In nearly every walk of life, goals are a major influence on what we do, think, feel, and the actions we take on a daily basis. For example, we may decide to skip the fudge brownie desert in light of health goals we are pursuing. On a much larger scale, goals are at work influencing choices and high stake decisions such as investments in new technology or services.
One of the largest influences on the conceptual development of personas has been the body of work and research on goals. More specifically, on what is referred to as goal-directed behaviors. A major theme in the social sciences, prior to and since the introduction of personas, is attempting to understand how individuals and groups make choices. It has been predominantly found and recognized that the pursuit of a choice or choices is largely goal-directed.
When Alan Cooper first introduced the concept of personas as an archetypal representation of users, it was in the context of goal-directed design. Whereby, the focus is on goal-directed behaviors within a usage context.
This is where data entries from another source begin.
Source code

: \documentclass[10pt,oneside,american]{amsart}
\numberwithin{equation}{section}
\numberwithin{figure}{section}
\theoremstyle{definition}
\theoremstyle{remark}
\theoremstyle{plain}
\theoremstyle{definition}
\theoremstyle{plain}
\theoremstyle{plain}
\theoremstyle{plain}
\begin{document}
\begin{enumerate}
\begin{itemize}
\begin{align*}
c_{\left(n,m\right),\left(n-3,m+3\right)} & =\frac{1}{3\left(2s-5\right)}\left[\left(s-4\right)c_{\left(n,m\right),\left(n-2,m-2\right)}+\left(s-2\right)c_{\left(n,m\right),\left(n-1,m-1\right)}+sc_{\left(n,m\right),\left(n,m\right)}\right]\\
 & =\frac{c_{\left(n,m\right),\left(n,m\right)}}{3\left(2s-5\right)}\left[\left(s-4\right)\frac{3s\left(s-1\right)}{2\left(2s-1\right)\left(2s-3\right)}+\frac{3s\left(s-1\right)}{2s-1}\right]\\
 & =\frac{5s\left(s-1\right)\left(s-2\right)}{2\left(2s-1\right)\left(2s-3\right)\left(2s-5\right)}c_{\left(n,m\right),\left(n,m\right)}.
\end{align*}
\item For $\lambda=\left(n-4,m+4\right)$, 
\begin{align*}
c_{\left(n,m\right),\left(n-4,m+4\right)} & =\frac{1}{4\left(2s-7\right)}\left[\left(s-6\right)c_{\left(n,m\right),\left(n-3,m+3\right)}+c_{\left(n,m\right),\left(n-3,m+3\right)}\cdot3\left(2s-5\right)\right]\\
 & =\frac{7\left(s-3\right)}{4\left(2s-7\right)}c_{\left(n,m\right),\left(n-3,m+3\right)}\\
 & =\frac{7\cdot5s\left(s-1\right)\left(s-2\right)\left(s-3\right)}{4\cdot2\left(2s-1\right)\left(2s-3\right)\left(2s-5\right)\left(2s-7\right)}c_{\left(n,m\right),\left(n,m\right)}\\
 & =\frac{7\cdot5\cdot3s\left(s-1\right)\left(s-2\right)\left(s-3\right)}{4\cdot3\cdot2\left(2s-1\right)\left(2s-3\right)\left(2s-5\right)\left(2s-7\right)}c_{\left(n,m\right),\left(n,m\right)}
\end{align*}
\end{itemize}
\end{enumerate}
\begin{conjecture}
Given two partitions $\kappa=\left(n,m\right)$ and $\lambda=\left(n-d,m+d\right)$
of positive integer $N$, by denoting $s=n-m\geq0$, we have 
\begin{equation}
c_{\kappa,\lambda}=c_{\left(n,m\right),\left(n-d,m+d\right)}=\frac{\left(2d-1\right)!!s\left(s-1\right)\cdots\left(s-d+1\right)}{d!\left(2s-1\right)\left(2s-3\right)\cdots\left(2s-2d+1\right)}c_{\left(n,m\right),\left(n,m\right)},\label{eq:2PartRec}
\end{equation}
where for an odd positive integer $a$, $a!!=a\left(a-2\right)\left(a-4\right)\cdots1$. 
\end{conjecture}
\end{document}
Zeroing in on the premise that usage behaviors are driven by a variety of either single or multiple goals. This profound concept led to the development of a very precise goal-directed methodology for design. Whereby user personas represented an archetypal representation of users and their goal-directed behaviors and choices. Which, after being introduced nearly twenty years ago, has led to growth in the field of Interaction Design.
The Pursuit Of Choice
It is under this same premise that buyer personas were introduced. Primarily, focusing on the premise that choices and decisions are driven by a variety of underlying goals. In the pursuit of a choice or choices (decisions), buyers and customers are driven by as well as motivated by goals. These goals reside both on the conscious as well as the sub-conscious level.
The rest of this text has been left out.